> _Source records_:
=== Section Start ===

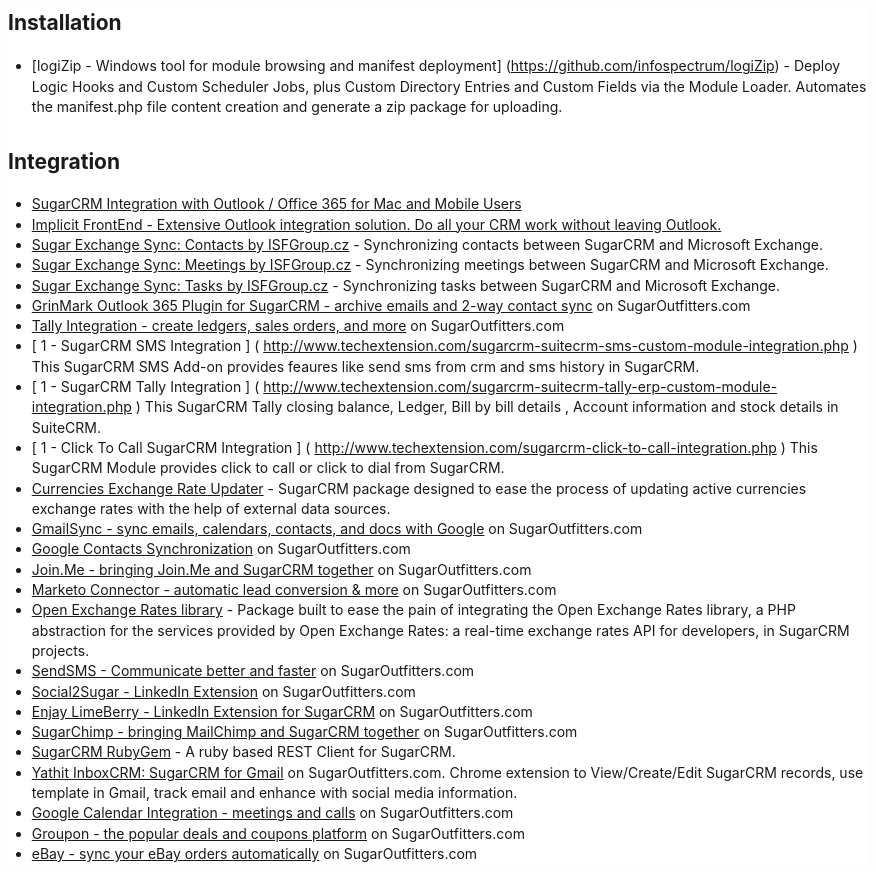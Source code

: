 ## Installation
* [logiZip - Windows tool for module browsing and manifest deployment] (https://github.com/infospectrum/logiZip) - Deploy Logic Hooks and Custom Scheduler Jobs, plus Custom Directory Entries and Custom Fields via the Module Loader. Automates the manifest.php file content creation and generate a zip package for uploading.

## Integration
* [SugarCRM Integration with Outlook / Office 365 for Mac and Mobile Users](http://outlook-integration.com/office365.aspx)
* [Implicit FrontEnd - Extensive Outlook integration solution. Do all your CRM work without leaving Outlook.](http://outlook-integration.com)
* [Sugar Exchange Sync: Contacts by ISFGroup.cz](http://www.isfgroup.cz/en/sugarcrm-modules/sugar-exchange-contacts) - Synchronizing contacts between SugarCRM and Microsoft Exchange.
* [Sugar Exchange Sync: Meetings by ISFGroup.cz](http://www.isfgroup.cz/en/sugarcrm-modules/sugar-exchange-meetings) - Synchronizing meetings between SugarCRM and Microsoft Exchange.
* [Sugar Exchange Sync: Tasks by ISFGroup.cz](http://www.isfgroup.cz/en/sugarcrm-modules/sugar-exchange-tasks) - Synchronizing tasks between SugarCRM and Microsoft Exchange.
* [GrinMark Outlook 365 Plugin for SugarCRM - archive emails and 2-way contact sync](https://www.sugaroutfitters.com/addons/grinmark-outlook-365-addin-for-sugarcrm) on SugarOutfitters.com
* [Tally Integration - create ledgers, sales orders, and more](https://www.sugaroutfitters.com/addons/sugarcrm-tally-integration) on SugarOutfitters.com
* [ 1 - SugarCRM SMS Integration ] ( http://www.techextension.com/sugarcrm-suitecrm-sms-custom-module-integration.php ) This SugarCRM SMS Add-on provides feaures like send sms from crm and sms history in SugarCRM.
* [ 1 - SugarCRM Tally Integration ] ( http://www.techextension.com/sugarcrm-suitecrm-tally-erp-custom-module-integration.php ) This SugarCRM Tally closing balance, Ledger, Bill by bill details , Account information and stock details in SuiteCRM.
*  [ 1 - Click To Call SugarCRM Integration ] ( http://www.techextension.com/sugarcrm-click-to-call-integration.php ) This SugarCRM Module provides click to call or click to dial from SugarCRM.
* [Currencies Exchange Rate Updater](http://github.com/jcsmorais/currencies-exchange-rate-updater) - SugarCRM package designed to ease the process of updating active currencies exchange rates with the help of external data sources.
* [GmailSync - sync emails, calendars, contacts, and docs with Google](https://www.sugaroutfitters.com/addons/gmail-sync) on SugarOutfitters.com
* [Google Contacts Synchronization](https://www.sugaroutfitters.com/addons/google-contacts-synchronization) on SugarOutfitters.com
* [Join.Me - bringing Join.Me and SugarCRM together](https://www.sugaroutfitters.com/addons/joinme-meeting-integration) on SugarOutfitters.com
* [Marketo Connector - automatic lead conversion & more](https://www.sugaroutfitters.com/addons/marketo-connector) on SugarOutfitters.com
* [Open Exchange Rates library](http://github.com/jcsmorais/open-exchange-rates-lib-for-sugarcrm) - Package built to ease the pain of integrating the Open Exchange Rates library, a PHP abstraction for the services provided by Open Exchange Rates: a real-time exchange rates API for developers, in SugarCRM projects.
* [SendSMS - Communicate better and faster](https://www.sugaroutfitters.com/addons/sendsms) on SugarOutfitters.com 
* [Social2Sugar - LinkedIn Extension](https://www.sugaroutfitters.com/addons/linkedin-connector-for-sugarcrm-and-suitecrm) on SugarOutfitters.com 
* [Enjay LimeBerry - LinkedIn Extension for SugarCRM](https://www.sugaroutfitters.com/addons/sugar-linkedin-integration) on SugarOutfitters.com 
* [SugarChimp - bringing MailChimp and SugarCRM together](https://www.sugaroutfitters.com/addons/SugarChimp) on SugarOutfitters.com
* [SugarCRM RubyGem](https://github.com/chicks/sugarcrm) - A ruby based REST Client for SugarCRM.
* [Yathit InboxCRM: SugarCRM for Gmail](https://www.sugaroutfitters.com/addons/yathit-crmininbox-sugarcrm-for-gmail) on SugarOutfitters.com. Chrome extension to View/Create/Edit SugarCRM records, use  template in Gmail, track email and enhance with social media information.
* [Google Calendar Integration - meetings and calls](https://www.sugaroutfitters.com/addons/google-calendar-integration-for-sugarcrm-ce) on SugarOutfitters.com
* [Groupon - the popular deals and coupons platform](https://www.sugaroutfitters.com/addons/groupon-orders-to-crm) on SugarOutfitters.com
* [eBay - sync your eBay orders automatically](https://www.sugaroutfitters.com/addons/ebay-orders-to-sugarcrm-suitecrm) on SugarOutfitters.com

=== Section End ===

> _EXERCISE_: Copy every line of the data that holds the string "suitecrm".

> _WRITTEN RESPONSE_:
* [ 1 - SugarCRM SMS Integration ] ( http://www.techextension.com/sugarcrm-suitecrm-sms-custom-module-integration.php ) This SugarCRM SMS Add-on provides feaures like send sms from crm and sms history in SugarCRM.
* [ 1 - SugarCRM Tally Integration ] ( http://www.techextension.com/sugarcrm-suitecrm-tally-erp-custom-module-integration.php ) This SugarCRM Tally closing balance, Ledger, Bill by bill details , Account information and stock details in SuiteCRM.
* [Social2Sugar - LinkedIn Extension](https://www.sugaroutfitters.com/addons/linkedin-connector-for-sugarcrm-and-suitecrm) on SugarOutfitters.com 
* [eBay - sync your eBay orders automatically](https://www.sugaroutfitters.com/addons/ebay-orders-to-sugarcrm-suitecrm) on SugarOutfitters.com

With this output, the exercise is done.